Nun stellt sich jedoch die Frage, welches Glas wann das Richtige ist und wodurch sich das jeweilige Glas kennzeichnet.

Hier daher ein kleiner Grundkurs über die wichtigsten Gläser:

•        Bierglas.

Biergläser sind üblicherweise hoch und schlank. Dies hat den Hintergrund, dass die Kohlensäure dadurch nur langsam entweicht und die Schaumkrone länger erhalten bleibt. Neben Biergläsern gibt es auch Bierkrüge, die allerdings den Nachteil haben, dass das Bier wegen der größeren Oberfläche schneller schal wird.

•        Rotweinglas.

Rotweingläser sind bauchig mit großem Volumen und ähneln einer nach oben offenen Kugel. Die große Oberfläche bewirkt, dass der Wein atmen kann und auf diese Weise sein volles Aroma entfaltet. Üblicherweise wird ein Rotweinglas nur zu einem Drittel gefüllt und ein edler Rotwein einige Zeit vorher in eine Karaffe umgefüllt.   

•        Weißweinglas.

Weißweingläser sind kleiner als Rotweingläser und meist nicht rund, sondern haben eher die Form einer Ellipse. Durch die kleinere Oberfläche bleibt Weißwein länger frisch und büsst weniger von seinem Aroma ein, wenn er längere Zeit in dem Glas verbleibt.

Zudem haben Weißweingläser immer einen schmalen, langen Stiel, der verhindert, dass der Wein durch die Hand erwärmt wird. Im Unterschied zu Rotweingläsern werden Weißweingläser allerdings deutlich höher gefüllt.

•        Wasserglas.

Für das Wasserglas gibt es keine strenge einheitliche Form. Meist handelt es sich um vergleichsweise schlichte Gläser ohne Stiel.

•        Champagnerglas.

Beim Champagnerglas handelt es sich um ein hohes, schlankes Glas. Champagnerflöten sind unten sehr schmal und öffnen sich nach oben hin leicht, daneben gibt es Champagner- und Sektgläser mit einem hohen schmalen Körper und einem längeren Stiel.

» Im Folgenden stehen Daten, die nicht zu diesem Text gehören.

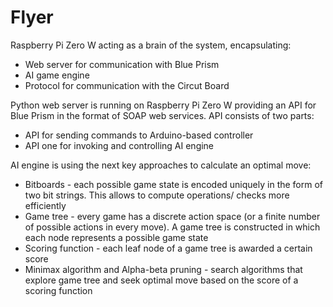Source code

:# Flyer
Raspberry Pi Zero W acting as a brain of the system, encapsulating:
- Web server for communication with Blue Prism
- AI game engine 
- Protocol for communication with the Circut Board

Python web server is running on Raspberry Pi Zero W providing an API for Blue Prism in the format of SOAP web services. API consists of two parts: 
- API for sending commands to Arduino-based controller
- API one for invoking and controlling AI engine

AI engine is using the next key approaches to calculate an optimal move:
- Bitboards - each possible game state is encoded uniquely in the form of two bit strings. This allows to compute operations/ checks more efficiently
- Game tree - every game has a discrete action space (or a finite number of possible actions in every move). A game tree is constructed in which each node represents a possible game state
- Scoring function - each leaf node of a game tree is awarded a certain score
- Minimax algorithm and Alpha-beta pruning - search algorithms that explore game tree and seek optimal move based on the score of a scoring function

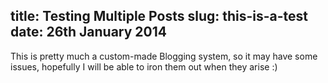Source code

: title: Testing Multiple Posts
slug: this-is-a-test
date: 26th January 2014
-------
This is pretty much a custom-made Blogging system, so it may have some issues, hopefully I will be able to iron them out when they arise :)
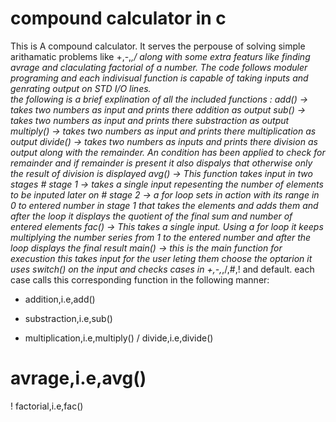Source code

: # compound calculator in c
This is A compound calculator. It serves the perpouse of solving simple arithamatic problems like +,-,*,/ along with some extra featurs like finding avrage and claculating factorial of a number.
The code follows moduler programing and each indivisual function is capable of taking inputs and genrating output on STD I/O lines.\
the following is a brief explination of all the included functions :
add() -> takes two numbers as input and prints there addition as output 
sub() -> takes two numbers as input and prints there substraction as output 
multiply() -> takes two numbers as input and prints there multiplication as output
divide() -> takes two numbers as inputs and prints there division as output along with the remainder. An condition has been applied to check for remainder and if remainder is present it also dispalys that otherwise only the result of division is displayed 
avg() -> This function takes input in two stages 
\# stage 1 -> takes a single input repesenting the number of elements to be inputed later on
\# stage 2 -> a for loop sets in action with its range in 0 to entered number in stage 1 that takes the elements and adds them and after the loop it displays the quotient of the final sum and number of entered elements 
fac() -> This takes a single input. Using a for loop it keeps multiplying the number series from 1 to the entered number and after the loop displays the final result
main() -> this is the main function for execustion this takes input for the user leting them choose the optarion it uses switch() on the input and checks cases in +,-,*,/,#,! and default. each case calls this corresponding function in the following manner:
+ addition,i.e,add()
- substraction,i.e,sub()
* multiplication,i.e,multiply()
/ divide,i.e,divide()
# avrage,i.e,avg()
! factorial,i.e,fac()
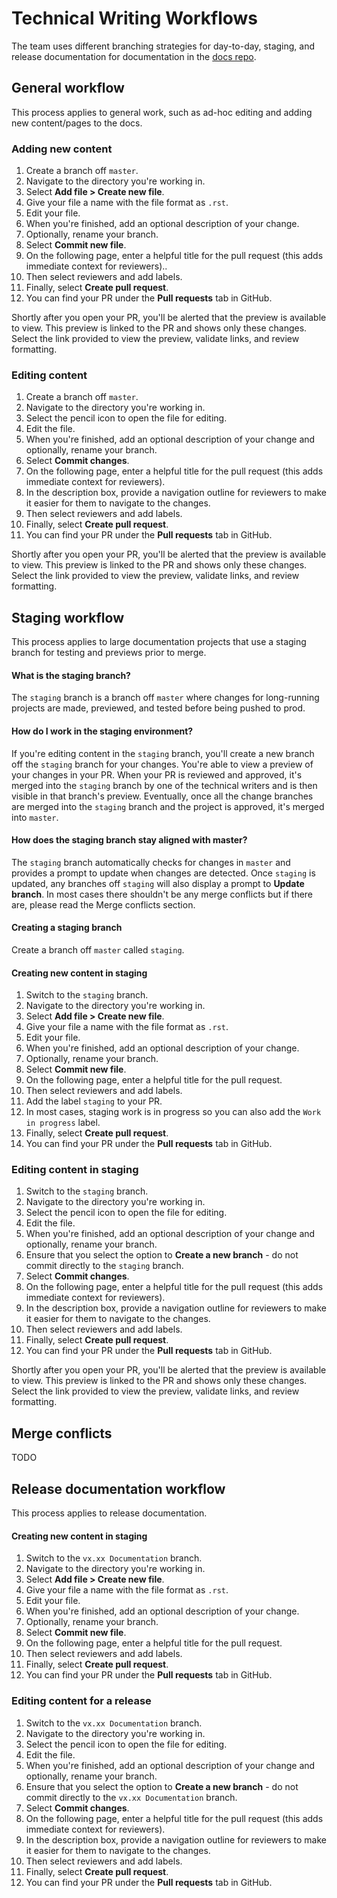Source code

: # Technical Writing Workflows

The team uses different branching strategies for day-to-day, staging, and release documentation for documentation in the [docs repo](https://github.com/mattermost/docs).

## General workflow

This process applies to general work, such as ad-hoc editing and adding new content/pages to the docs.

### Adding new content

1. Create a branch off `master`.
2. Navigate to the directory you're working in.
3. Select **Add file > Create new file**.
4. Give your file a name with the file format as `.rst`.
5. Edit your file.
6. When you're finished, add an optional description of your change.
7. Optionally, rename your branch.
8. Select **Commit new file**.
9. On the following page, enter a helpful title for the pull request (this adds immediate context for reviewers)..
10. Then select reviewers and add labels.
11. Finally, select **Create pull request**.
12. You can find your PR under the **Pull requests** tab in GitHub.

Shortly after you open your PR, you'll be alerted that the preview is available to view. This preview is linked to the PR and shows only these changes. Select the link provided to view the preview, validate links, and review formatting.

### Editing content

1. Create a branch off `master`.
2. Navigate to the directory you're working in.
3. Select the pencil icon to open the file for editing.
4. Edit the file.
6. When you're finished, add an optional description of your change and optionally, rename your branch.
7. Select **Commit changes**.
8. On the following page, enter a helpful title for the pull request (this adds immediate context for reviewers).
9. In the description box, provide a navigation outline for reviewers to make it easier for them to navigate to the changes.
10. Then select reviewers and add labels.
11. Finally, select **Create pull request**.
12. You can find your PR under the **Pull requests** tab in GitHub.

Shortly after you open your PR, you'll be alerted that the preview is available to view. This preview is linked to the PR and shows only these changes. Select the link provided to view the preview, validate links, and review formatting.

## Staging workflow

This process applies to large documentation projects that use a staging branch for testing and previews prior to merge.

#### What is the staging branch?

The `staging` branch is a branch off `master` where changes for long-running projects are made, previewed, and tested before being pushed to prod.

#### How do I work in the staging environment?

If you're editing content in the `staging` branch, you'll create a new branch off the `staging` branch for your changes. You're able to view a preview of your changes in your PR. When your PR is reviewed and approved, it's merged into the `staging` branch by one of the technical writers and is then visible in that branch's preview. Eventually, once all the change branches are merged into the `staging` branch and the project is approved, it's merged into `master`.

#### How does the staging branch stay aligned with master?

The `staging` branch automatically checks for changes in `master` and provides a prompt to update when changes are detected. Once `staging` is updated, any branches off `staging` will also display a prompt to **Update branch**. In most cases there shouldn't be any merge conflicts but if there are, please read the Merge conflicts section.

#### Creating a staging branch

Create a branch off `master` called `staging`.

#### Creating new content in staging

1. Switch to the `staging` branch.
2. Navigate to the directory you're working in.
3. Select **Add file > Create new file**.
4. Give your file a name with the file format as `.rst`.
5. Edit your file.
6. When you're finished, add an optional description of your change.
7. Optionally, rename your branch.
8. Select **Commit new file**.
9. On the following page, enter a helpful title for the pull request.
10. Then select reviewers and add labels.
11. Add the label `staging` to your PR.
12. In most cases, staging work is in progress so you can also add the `Work in progress` label.
13. Finally, select **Create pull request**.
14. You can find your PR under the **Pull requests** tab in GitHub.

### Editing content in staging

1. Switch to the `staging` branch.
2. Navigate to the directory you're working in.
3. Select the pencil icon to open the file for editing.
4. Edit the file.
5. When you're finished, add an optional description of your change and optionally, rename your branch.
6. Ensure that you select the option to **Create a new branch** - do not commit directly to the `staging` branch.
7. Select **Commit changes**.
8. On the following page, enter a helpful title for the pull request (this adds immediate context for reviewers).
9. In the description box, provide a navigation outline for reviewers to make it easier for them to navigate to the changes.
10. Then select reviewers and add labels.
11. Finally, select **Create pull request**.
12. You can find your PR under the **Pull requests** tab in GitHub.

Shortly after you open your PR, you'll be alerted that the preview is available to view. This preview is linked to the PR and shows only these changes. Select the link provided to view the preview, validate links, and review formatting.

## Merge conflicts

TODO

## Release documentation workflow

This process applies to release documentation.

#### Creating new content in staging

1. Switch to the `vx.xx Documentation` branch.
2. Navigate to the directory you're working in.
3. Select **Add file > Create new file**.
4. Give your file a name with the file format as `.rst`.
5. Edit your file.
6. When you're finished, add an optional description of your change.
7. Optionally, rename your branch.
8. Select **Commit new file**.
9. On the following page, enter a helpful title for the pull request.
10. Then select reviewers and add labels.
11. Finally, select **Create pull request**.
12. You can find your PR under the **Pull requests** tab in GitHub.

### Editing content for a release

1. Switch to the `vx.xx Documentation` branch.
2. Navigate to the directory you're working in.
3. Select the pencil icon to open the file for editing.
4. Edit the file.
5. When you're finished, add an optional description of your change and optionally, rename your branch.
6. Ensure that you select the option to **Create a new branch** - do not commit directly to the `vx.xx Documentation` branch.
7. Select **Commit changes**.
8. On the following page, enter a helpful title for the pull request (this adds immediate context for reviewers).
9. In the description box, provide a navigation outline for reviewers to make it easier for them to navigate to the changes.
10. Then select reviewers and add labels.
11. Finally, select **Create pull request**.
12. You can find your PR under the **Pull requests** tab in GitHub.
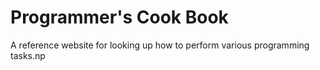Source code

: # Programmer's Cook Book

A reference website for looking up how to perform various programming tasks.np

Die kleine Oberfläche ist notwendig, damit der Kohlensäuregehalt möglichst lange erhalten bleibt, durch den Stiel wird ein Erwärmen mit der Hand verhindert. Sekt- oder Champagnerschalen finden heute kaum noch Verwendung, denn die große Oberfläche führt zu einem zu schnellen Verlust der Kohlensäure.

•        Cognacschwenker.

Der Cognacschwenker ist ein eher kleines, bauchiges Glas mit kleiner Öffnung.

Seine Form erfüllt zwei Funktionen. Zum einen entweicht das Bouquet des edlen Tropfens nicht so schnell, zum anderen kann der Inhalt durch das Halten in der geöffneten Hand leicht angewärmt und so auf die ideale Temperatur, die über der Raumtemperatur liegt, gebracht werden.

•        Whiskeyglas.

Das Whiskeyglas wird auch als Tumbler bezeichnet, was übersetzt Becher bedeutet. Klassischerweise hat das schlichte Whiskeyglas einen sehr dicken Boden.